Pruebas complementarias
La radiografía simple de tórax realizada en Urgencias es compatible con patología bronquial aguda o crónica vs. insuficiencia cardiaca, que tras positividad de dímero D se realiza angio-TC para descartar TEP, donde se objetiva ocupación de aurícula izquierda por masa hipodensa, sugestivo de tumor o trombo.
Tras estabilización del paciente en UCI, se completa estudio de masa cardiaca con ecocardiograma transtorácico y transesofágico, TC cerebral y abdominopélvica para estudio de extensión y RM cardiaca para completar diagnóstico.
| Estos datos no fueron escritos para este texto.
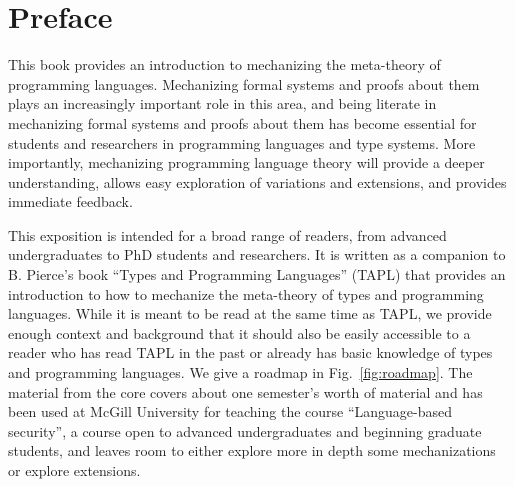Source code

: \chapter*{Preface}
This book provides an introduction to mechanizing the meta-theory of programming languages. Mechanizing formal systems and proofs about them plays an increasingly important role in this area, and being literate in mechanizing formal systems and proofs about them  has become essential for students and researchers in programming languages and type systems. More importantly, mechanizing programming language theory will provide a deeper understanding, allows easy  exploration of variations and extensions, and provides immediate feedback.

This exposition is intended for a broad range of readers, from
advanced undergraduates to PhD students and researchers.  It is
written as a companion to B. Pierce's book ``Types and Programming
Languages'' (TAPL) that provides an introduction to how to mechanize
the meta-theory of types and programming languages. While it is meant
to be read  at the same time as TAPL, we provide enough context and
background that it should also be easily accessible to a reader who
has read TAPL in the past or already has basic knowledge of types and
programming languages. We give a roadmap in Fig.~\ref{fig:roadmap}. The material from the core covers about one semester's worth of material and has been used at McGill University for teaching the course ``Language-based security'', a course open to advanced undergraduates and beginning graduate students, and leaves room to either explore more in depth some mechanizations or explore extensions.



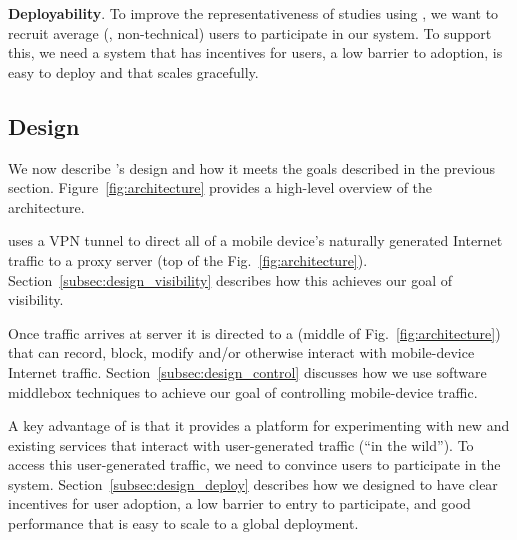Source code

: \noindent\textbf{Deployability}. To improve the representativeness of studies using \meddle, we want to 
recruit average (\ie, non-technical) users to participate in our system. To support this, we need a system 
that has incentives for users, a low barrier to adoption, is easy to deploy and that scales gracefully. 
  
  

\subsection{Design}

We now describe \meddle's design and how 
it meets the goals described in the previous section. Figure~\ref{fig:architecture} 
provides a high-level overview of the \meddle architecture.

\meddle uses a VPN tunnel to direct all of a 
mobile device's naturally generated Internet traffic to a proxy server (top of the Fig.~\ref{fig:architecture}). 
Section~\ref{subsec:design_visibility} describes how this achieves our goal of visibility.

Once traffic arrives at \meddle server it is directed to a \meddlebox (middle of Fig.~\ref{fig:architecture}) 
that can record, block, modify and/or otherwise interact 
with mobile-device Internet traffic. Section~\ref{subsec:design_control} discusses how we 
use software middlebox techniques to achieve our goal of controlling mobile-device traffic. 

A key advantage of \meddle is that it provides a platform for experimenting 
with new and existing services that interact with user-generated traffic (\ie ``in the wild''). 
To access this user-generated traffic, we need to convince users to participate in the system. 
Section~\ref{subsec:design_deploy} describes how we designed \meddle to have clear 
incentives for user adoption, a low barrier to entry to participate, and good performance that 
is easy to scale to a global deployment.


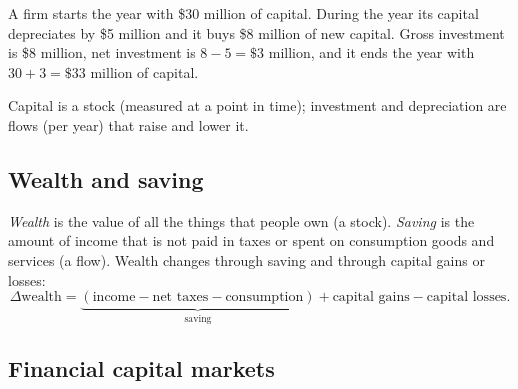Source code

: \begin{example}
A firm starts the year with \$30 million of capital. During the year its capital
depreciates by \$5 million and it buys \$8 million of new capital. Gross investment is
\$8 million, net investment is $8 - 5 = \$3$ million, and it ends the year with
$30 + 3 = \$33$ million of capital.
\end{example}

\begin{center}
\end{center}
Capital is a stock (measured at a point in time); investment and depreciation are flows
(per year) that raise and lower it.

\subsection{Wealth and saving}

\begin{definition}
\emph{Wealth} is the value of all the things that people own (a stock). \emph{Saving} is
the amount of income that is not paid in taxes or spent on consumption goods and
services (a flow). Wealth changes through saving and through capital gains or losses:
\[
  \Delta \text{wealth} = \underbrace{(\text{income} - \text{net taxes} - \text{consumption})}_{\text{saving}}
  + \text{capital gains} - \text{capital losses}.
\]
\end{definition}

\subsection{Financial capital markets}

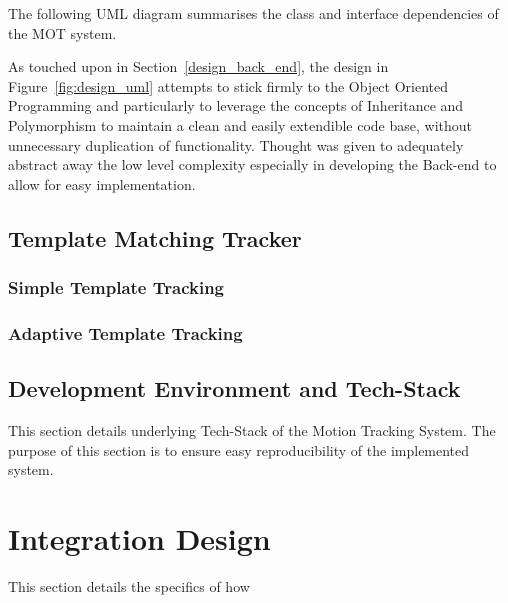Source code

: The following UML diagram summarises the class and interface dependencies of the
MOT system.

\newpage
{} 
\newpage
As touched upon in Section~\ref{design_back_end}, the design in
Figure~\ref{fig:design_uml} attempts to stick firmly to the Object Oriented
Programming and particularly to leverage the concepts of Inheritance and
Polymorphism to maintain a clean and easily extendible code base, without
unnecessary duplication of functionality.  Thought was given to adequately
abstract away the low level complexity especially in developing the Back-end to
allow for easy implementation. 



\subsection{Template Matching Tracker}

\subsubsection{Simple Template Tracking}

\subsubsection{Adaptive Template Tracking}


\subsection{Development Environment and Tech-Stack}
This section details underlying Tech-Stack of the Motion Tracking System. The
purpose of this section is to ensure easy reproducibility of the implemented
system.

\section{Integration Design}
This section details the specifics of how 





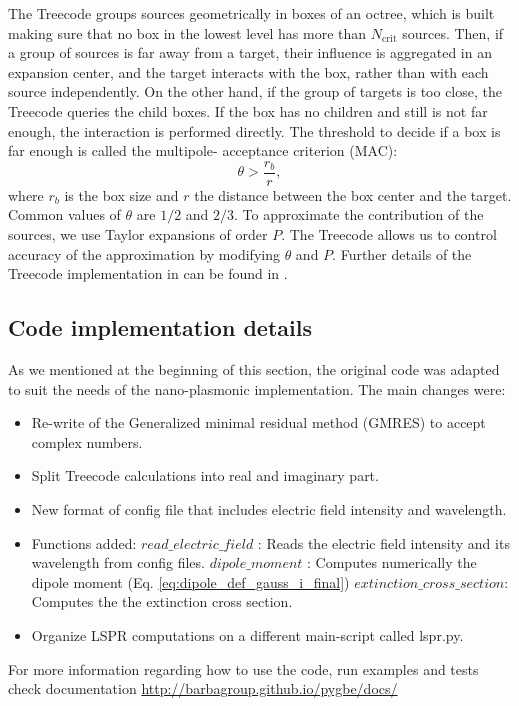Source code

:The Treecode groups sources geometrically in boxes of an octree, which is built making
sure that no box in the lowest level has more than $N_\text{crit}$ sources. Then, if a group of
sources is far away from a target, their influence is aggregated in an expansion center,
and the target interacts with the box, rather than with each source independently.
On the other hand, if the group of targets is too close, the Treecode queries the child
boxes. If the box has no children and still is not far enough, the interaction is 
performed directly. The threshold to decide if a box is far enough is called the multipole-
acceptance criterion (MAC):
%
\begin{equation}
\theta > \frac{r_b}{r},
\end{equation}
%
where $r_b$ is the box size and $r$ the distance between the box center and the target.
Common values of $\theta$ are $1/2$ and $2/3$.
To approximate the contribution of the sources, we use Taylor expansions
of order $P$.
The Treecode allows us to control accuracy of the approximation by modifying $\theta$ and $P$.
Further details of the Treecode implementation in \pygbe can be found in \cite{CooperBarba-share154331,CooperBardhanBarba2013}.

\subsection{Code implementation details} \label{sec:code_imp}

As we mentioned at the beginning of this section, the original \pygbe code was 
adapted to suit the needs of the nano-plasmonic implementation. The main changes
were:

\begin{itemize}
    \item Re-write of the Generalized minimal residual method (GMRES) to accept complex numbers. 
    \item Split Treecode calculations into real and imaginary part.
    \item New format of config file that includes electric field intensity and  wavelength.
    \item Functions added:
    \subitem $read\_electric\_field$ : Reads the electric field intensity and its wavelength from config files.
    \subitem $dipole\_moment$ : Computes numerically the dipole moment (Eq. \eqref{eq:dipole_def_gauss_i_final})
    \subitem $extinction\_cross\_section$: Computes the the extinction cross section.
    \item Organize LSPR computations on a different main-script called lspr.py.
\end{itemize}

For more information regarding how to use the code, run examples and tests check
\pygbe documentation \url{http://barbagroup.github.io/pygbe/docs/}

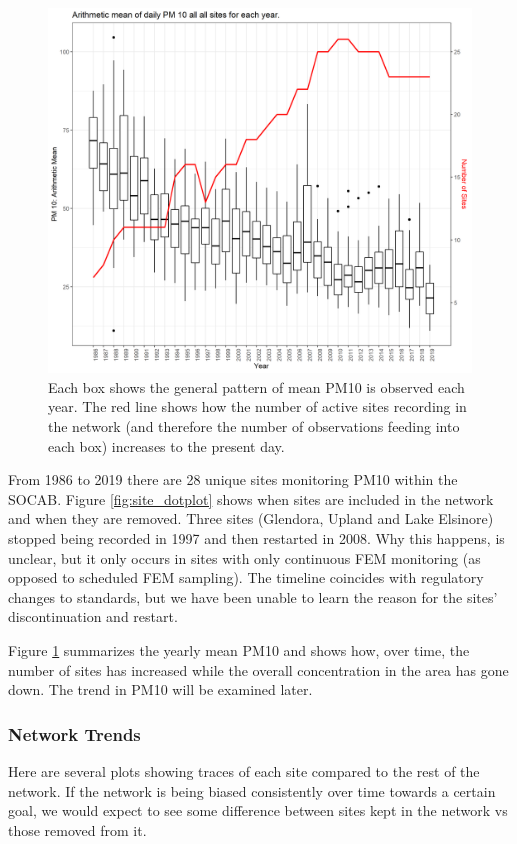 \begin{figure}[ht]
\centering
\includegraphics[width = \textwidth]{Figures/site_trend-ArthmM_NumSites.png}
\caption{Each box shows the general pattern of mean 
	PM10 is observed each year.  The red line shows how the number of active sites recording in the network (and therefore the number of observations feeding into each box) increases to the present day.}
\label{fig:site_trend-ArthmM_NumSites}
\end{figure} 

From 1986 to 2019 there are 28 unique sites monitoring \ac{PM10} within the \ac{SOCAB}. Figure \ref{fig:site_dotplot} shows when sites are included in the network and when they are removed.   Three sites (Glendora, Upland and Lake Elsinore) stopped being recorded in 1997 and then restarted in 2008. Why this happens, is unclear, but it only occurs in sites with only continuous \ac{FEM} monitoring (as opposed to scheduled \ac{FEM} sampling).  The timeline coincides with regulatory changes to standards, but we have been unable to learn the reason for the sites' discontinuation and restart.

Figure \ref{fig:site_trend-ArthmM_NumSites} summarizes the yearly mean \ac{PM10} and shows how, over time, the number of sites has increased while the overall concentration in the area has gone down. The trend in \ac{PM10} will be examined later. 

\subsubsection*{Network Trends}
\label{subsubsec:networktrends}
Here are several plots showing traces of each site compared to the rest of the network.  If the network is being biased consistently over time towards a certain goal, we would expect to see some difference between sites kept in the network vs those removed from it.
Tras dichas pruebas, se diagnostica de probable neoplasia cardiaca primaria maligna y metástasis óseas a nivel de sacro e iliaco derecho.
Ante la imposibilidad de acceder a la metástasis ósea para toma de biopsia, y con citología de líquido pleural negativa extraída mediante toracocentesis, tras reunirse en comité multidisciplinar, se decide intervención quirúrgica, llevada a cabo el 02/09/2016, donde se realiza una única derivación coronaria a primera marginal (safena), sustitución de la válvula mitral y resección del tumor intraauricular izquierda, procediendo a realizarse un autotransplante.

Diagnóstico
Tras obtención de la muestra histológica, nos encontramos ante un sarcoma de alto grado indiferenciado (que, tras hallazgos moleculares, éstos dan como primera posibilidad sarcoma intima) cardiaco estadio IV (por metástasis óseas), por lo que es derivado al servicio de Oncología Médica para iniciar tratamiento con quimioterapia con intención paliativa según esquema doxorrubicina trisemanal (dado el perfil de cardiotoxidad de dicho tratamiento junto con la fracción de eyección levemente deprimida tras la intervención quirúrgica, se inicia junto con dexrazoxano).

Tratamiento
Se inicia tratamiento con quimioterapia paliativa (intervención R1 y en PET-TC postquirúrgica metástasis óseas), siendo la primera línea de elección las antraciclinas, iniciando doxorrubicina junto con ácido zoledrónico en septiembre de 2016.

Evolución
Inicia primera línea de tratamiento con antraciclinas, con enfermedad estable vs. respuesta tras 3 ciclos, pero, tras 6o ciclo, se objetiva recidiva local a nivel de aurícula izquierda, arteria pulmonar y progresión ósea. Inicia en marzo de 2017 segunda línea basada en gemcitabina + docetaxel, con respuesta parcial tras 3 ciclos y enfermedad estable tras 6 ciclos. Se inician controles trimestrales con PET-TAC.
En octubre de 2017 comienza con dolor en cadera izquierda irradiado a extremidad inferior izquierda, junto con parestesias y acorchamiento a nivel de dicha extremidad. Se solicita RM de columna lumbar, donde se objetiva metástasis vertebral en L3 y S1, con rotura del platillo superior de S1, junto con hernia discal L4-L5 que desplaza e irrita las raíces L4 y L5. Inicia tratamiento con radioterapia antiálgica el 23/11/2017, recibiendo un total de 5 sesiones a fraccionamiento de 4 Gy/f, de forma que recibe una dosis total de 20 Gy. Tras finalización del tratamiento, en nueva PET-TC de diciembre, se objetiva recidiva pericárdica difusa alrededor de aurícula izquierda y de grandes vasos, metástasis pulmonar en língula y progresión ósea, por lo que se inicia tercera línea con dacarbazina el 15/12/2017.
Tras tres ciclos, el 27/2/2018, en PET-TC de valoración de respuesta, se objetiva progresión tumoral con aumento de número y tamaño de los implantes pericárdicos, aumento de la lesión pulmonar y progresión de las óseas. Ante esto hallazgos, inicia una cuarta línea con trabectedina, habiendo recibido el 2o ciclo al 85 % el 20/3/2018.